→ Task to complete: Find every line below where the string "displayed" shows up, and copy those lines.
(The data begins)
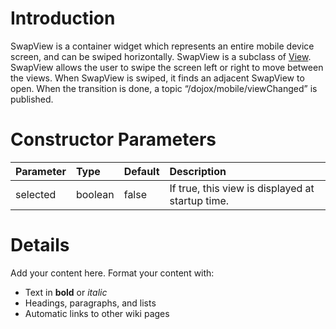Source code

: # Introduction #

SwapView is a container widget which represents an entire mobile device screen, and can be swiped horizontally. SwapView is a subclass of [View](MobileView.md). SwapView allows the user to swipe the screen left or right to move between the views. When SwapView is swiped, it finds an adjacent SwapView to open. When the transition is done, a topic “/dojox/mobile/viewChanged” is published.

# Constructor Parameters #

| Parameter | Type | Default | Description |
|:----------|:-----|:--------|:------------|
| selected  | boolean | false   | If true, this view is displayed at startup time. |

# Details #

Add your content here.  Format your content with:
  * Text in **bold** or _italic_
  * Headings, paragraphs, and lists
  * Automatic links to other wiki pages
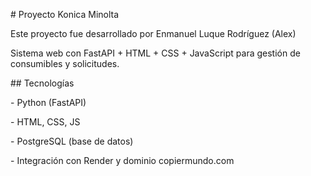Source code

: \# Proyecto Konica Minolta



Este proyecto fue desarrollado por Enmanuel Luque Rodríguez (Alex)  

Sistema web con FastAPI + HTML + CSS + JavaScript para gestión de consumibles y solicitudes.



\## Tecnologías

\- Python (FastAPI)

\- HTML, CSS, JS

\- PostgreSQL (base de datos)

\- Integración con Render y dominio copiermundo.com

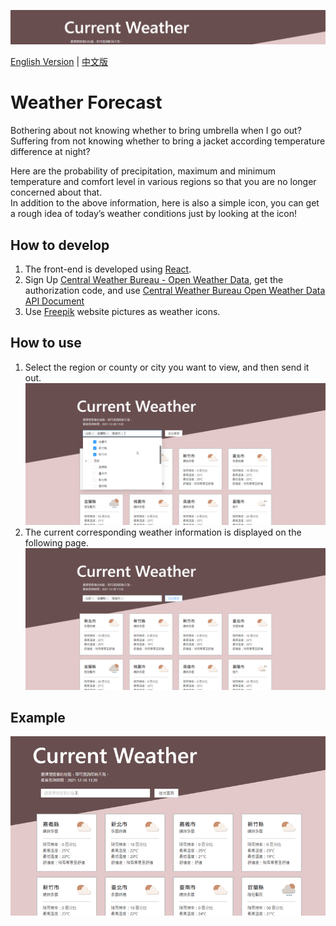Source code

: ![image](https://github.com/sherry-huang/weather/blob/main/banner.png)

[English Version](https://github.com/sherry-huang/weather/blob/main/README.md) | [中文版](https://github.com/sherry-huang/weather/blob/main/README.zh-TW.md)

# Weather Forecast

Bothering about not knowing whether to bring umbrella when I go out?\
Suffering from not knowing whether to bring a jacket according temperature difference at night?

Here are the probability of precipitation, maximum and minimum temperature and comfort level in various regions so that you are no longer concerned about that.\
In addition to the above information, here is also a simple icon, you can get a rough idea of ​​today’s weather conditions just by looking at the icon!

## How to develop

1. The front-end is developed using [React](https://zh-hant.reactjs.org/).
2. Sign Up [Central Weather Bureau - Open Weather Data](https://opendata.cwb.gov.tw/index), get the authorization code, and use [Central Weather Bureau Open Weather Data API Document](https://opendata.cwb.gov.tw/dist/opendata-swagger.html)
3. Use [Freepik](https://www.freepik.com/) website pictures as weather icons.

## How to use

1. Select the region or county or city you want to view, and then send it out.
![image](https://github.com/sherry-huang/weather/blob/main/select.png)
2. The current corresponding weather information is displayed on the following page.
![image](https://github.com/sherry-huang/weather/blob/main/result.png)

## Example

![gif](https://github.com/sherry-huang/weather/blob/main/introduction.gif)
(The data ends)
(The data begins)
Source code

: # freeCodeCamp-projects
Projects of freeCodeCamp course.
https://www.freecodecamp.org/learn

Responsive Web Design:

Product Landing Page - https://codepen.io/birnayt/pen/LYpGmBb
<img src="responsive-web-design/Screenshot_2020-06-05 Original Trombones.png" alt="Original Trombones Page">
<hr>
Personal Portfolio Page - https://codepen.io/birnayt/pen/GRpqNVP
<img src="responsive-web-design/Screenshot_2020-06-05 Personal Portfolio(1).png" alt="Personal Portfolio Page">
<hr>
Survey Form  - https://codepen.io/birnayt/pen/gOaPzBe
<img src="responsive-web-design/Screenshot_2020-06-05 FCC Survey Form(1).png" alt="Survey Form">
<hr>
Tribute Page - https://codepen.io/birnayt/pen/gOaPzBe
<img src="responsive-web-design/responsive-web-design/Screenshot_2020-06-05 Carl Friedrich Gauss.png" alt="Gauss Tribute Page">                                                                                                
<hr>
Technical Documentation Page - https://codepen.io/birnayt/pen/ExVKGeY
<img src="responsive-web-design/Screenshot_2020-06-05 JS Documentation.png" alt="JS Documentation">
(The data ends)
→ Solution:
| selected  | boolean | false   | If true, this view is displayed at startup time. |
2. The current corresponding weather information is displayed on the following page.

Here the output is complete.